Exercise:
Up to and including the line that holds "Names of the", print the data exactly from its first line; do not print the pictures.

Data section:
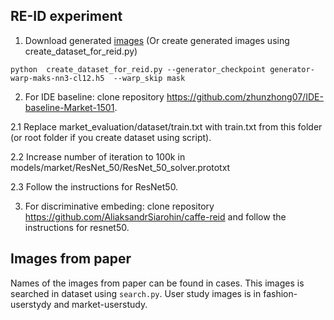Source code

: ## RE-ID experiment 
1. Download generated [images](https://yadi.sk/d/8quChtr63Raeof) (Or create generated images using create_dataset_for_reid.py)
```
python  create_dataset_for_reid.py --generator_checkpoint generator-warp-maks-nn3-cl12.h5  --warp_skip mask
```

2. For IDE baseline: clone repository https://github.com/zhunzhong07/IDE-baseline-Market-1501.

2.1 Replace market_evaluation/dataset/train.txt with train.txt from this folder (or root folder if you create dataset using script). 

2.2 Increase number of iteration to 100k in models/market/ResNet_50/ResNet_50_solver.prototxt

2.3 Follow the instructions for ResNet50.

3. For discriminative embeding: clone repository https://github.com/AliaksandrSiarohin/caffe-reid and follow the instructions for resnet50.



## Images from paper
Names of the images from paper can be found in cases. This images is searched in dataset using ```search.py```.
User study images is in fashion-userstydy and market-userstudy.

Exercise result:
Source code

: ## RE-ID experiment 
1. Download generated [images](https://yadi.sk/d/8quChtr63Raeof) (Or create generated images using create_dataset_for_reid.py)
```
python  create_dataset_for_reid.py --generator_checkpoint generator-warp-maks-nn3-cl12.h5  --warp_skip mask
```

2. For IDE baseline: clone repository https://github.com/zhunzhong07/IDE-baseline-Market-1501.

2.1 Replace market_evaluation/dataset/train.txt with train.txt from this folder (or root folder if you create dataset using script). 

2.2 Increase number of iteration to 100k in models/market/ResNet_50/ResNet_50_solver.prototxt

2.3 Follow the instructions for ResNet50.

3. For discriminative embeding: clone repository https://github.com/AliaksandrSiarohin/caffe-reid and follow the instructions for resnet50.



## Images from paper
Names of the images from paper can be found in cases. This images is searched in dataset using ```search.py```.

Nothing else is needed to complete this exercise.